信仰の原点に立ち返り 仏の本願を我が願いとし
後ろ姿で 導き修行に務めましょう!
今月の会長法話のテーマは「信仰の こころ」です。
会長先生は、次のようにご指導くださっています。
:
・悩みや苦しみの多くは、自分の内に原因が
あるのです。ところが、そうした自己を
中心にして人やものごとを思いどおりに
しようとする意識を改めてみると、
環境や条件は変わらないのに、
それまでの悩みが嘘のように消え、
逆に喜びの種になることさえあります。
悩みをもたない動物や植物と同じく
天地自然の一部分である私たちは、
人間特有の我欲や人を恨む心などから
解放されれば、わだかまりがなくなり、
ありのままを受け入れることができ、
苦悩のない人生を歩むことができるのです。
このような意味の心の自由を追求し、
人間としていかに生きるかを教え導くのが宗教で、
それを実践していくのが信仰ではないでしょうか。
:
・先日、ある方から
「宗教や信仰に不信感を持っている方には、
どういう姿勢で仏さまの教えを
お伝えすればいいのでしょうか」
と尋ねられました。
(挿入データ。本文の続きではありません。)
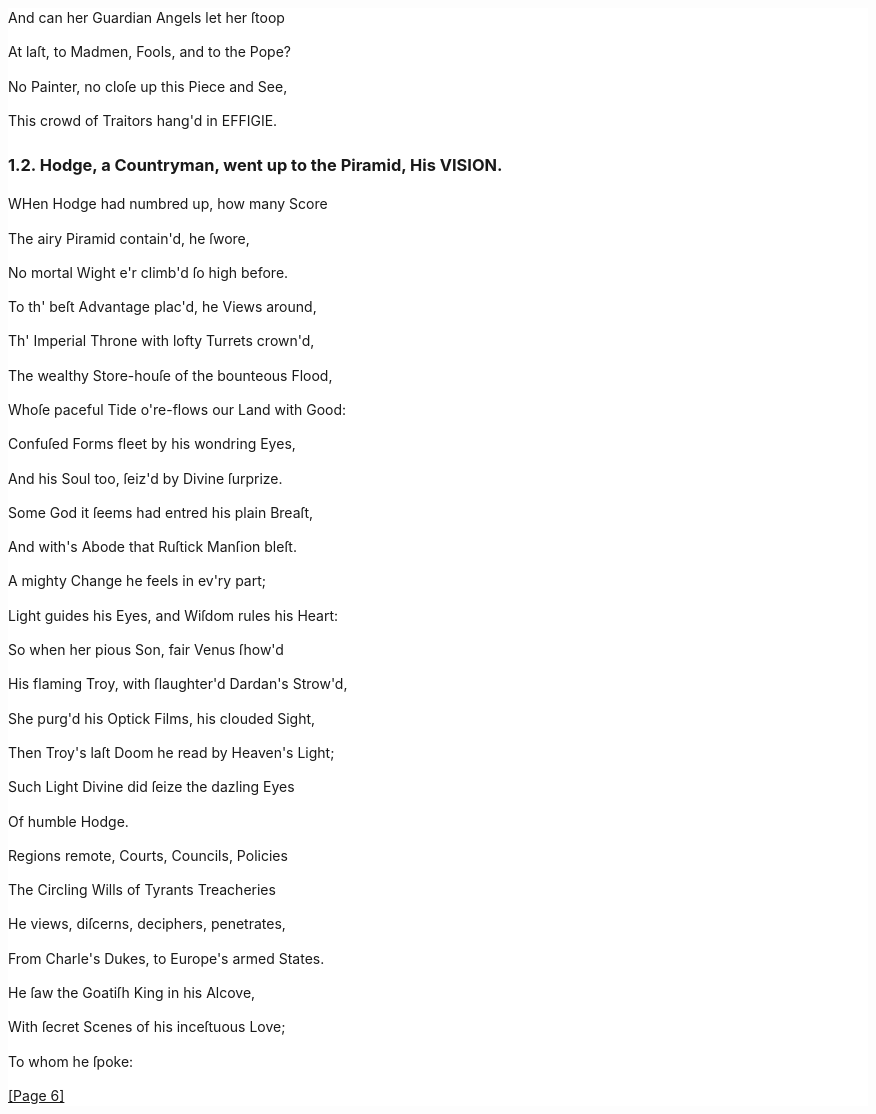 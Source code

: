And can her Guardian Angels let her ſtoop

At laſt, to Madmen, Fools, and to the Pope?

No Painter, no cloſe up this Piece and See,

This crowd of Traitors hang'd in EFFIGIE.

### 1.2. Hodge, a Countryman, went up to the Piramid, His VISION.

WHen Hodge had numbred up, how many Score

The airy Piramid contain'd, he ſwore,

No mortal Wight e'r climb'd ſo high before.

To th' beſt Advantage plac'd, he Views around,

Th' Imperial Throne with lofty Turrets crown'd,

The wealthy Store-houſe of the bounteous Flood,

Whoſe paceful Tide o're-flows our Land with Good:

Confuſed Forms fleet by his wondring Eyes,

And his Soul too, ſeiz'd by Divine ſurprize.

Some God it ſeems had entred his plain Breaſt,

And with's Abode that Ruſtick Manſion bleſt.

A mighty Change he feels in ev'ry part;

Light guides his Eyes, and Wiſdom rules his Heart:

So when her pious Son, fair Venus ſhow'd

His flaming Troy, with ſlaughter'd Dardan's Strow'd,

She purg'd his Optick Films, his clouded Sight,

Then Troy's laſt Doom he read by Heaven's Light;

Such Light Divine did ſeize the dazling Eyes

Of humble Hodge.

Regions remote, Courts, Councils, Policies

The Circling Wills of Tyrants Treacheries

He views, diſcerns, deciphers, penetrates,

From Charle's Dukes, to Europe's armed States.

He ſaw the Goatiſh King in his Alcove,

With ſecret Scenes of his inceſtuous Love;

To whom he ſpoke:

[[Page 6]](http://eebo.chadwyck.com/downloadtiff?vid=172211&page=5)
私は、
「ふだんどおりに接し、無理にお伝え
しなくてもいいのではないですか」
とお答えしたのですが、それは信仰が、
仏道の実践をとおして
仏心~慈悲の心~をいただき、自分が
「思いやりのある人間として生きる」
ことだからです。
:
ですから、助言を求められたら、
相手の心の安楽になるようなひとことを
伝えられるといいと思います。
苦悩のなかで、救いを求めずには
いられないときが、だれにもあると思います。
そのとき私たちは、心から相手を思い、
寄り添うことができればと思うのです。
:
・開祖さまの著述に、
「ほんとうの説法は自分の『後ろ姿で説く』
ことであるのを忘れないでほしい」
とありますが、確かに私たちは
自らの後ろ姿で法を説いています。
清掃の奉仕などにとりくむとき、それは、
宗教に不信感を抱く人の目にも
好意的な行いとして映るはずです。
なぜなら、それは思いやりの心を
社会に布施する実践といえるからです。
つねに後ろ姿で思いやりや布施の心を
発揮することが大切です。
:
・如来寿量品のつぎの一節は、
私たちをそうした信仰の原点に
立ち返らせてくれるものといえます。
:
「毎に自ら是の念を作す
何を以てか衆生をして 無上道に入り
速やかに仏身を成就することを得せしめんと」
:
~どうしたら多くの人を仏道に導けるだろう。
どうしたらみんなが仏の境地に達し、
幸せになるだろうかと、つねに念じている~
このように、仏の願いを自分の願いとして
歩むことを誓願しているのですから、人を思いやり、
素直で謙虚に日常生活を送ることこそ、
私たちにとって大切なことといえるのです。
そして、その生き方がまわりの人に受け入れられて、
はからずも人を仏道にお導きできたとしたら、
それは信仰の大きな功徳といえましょう。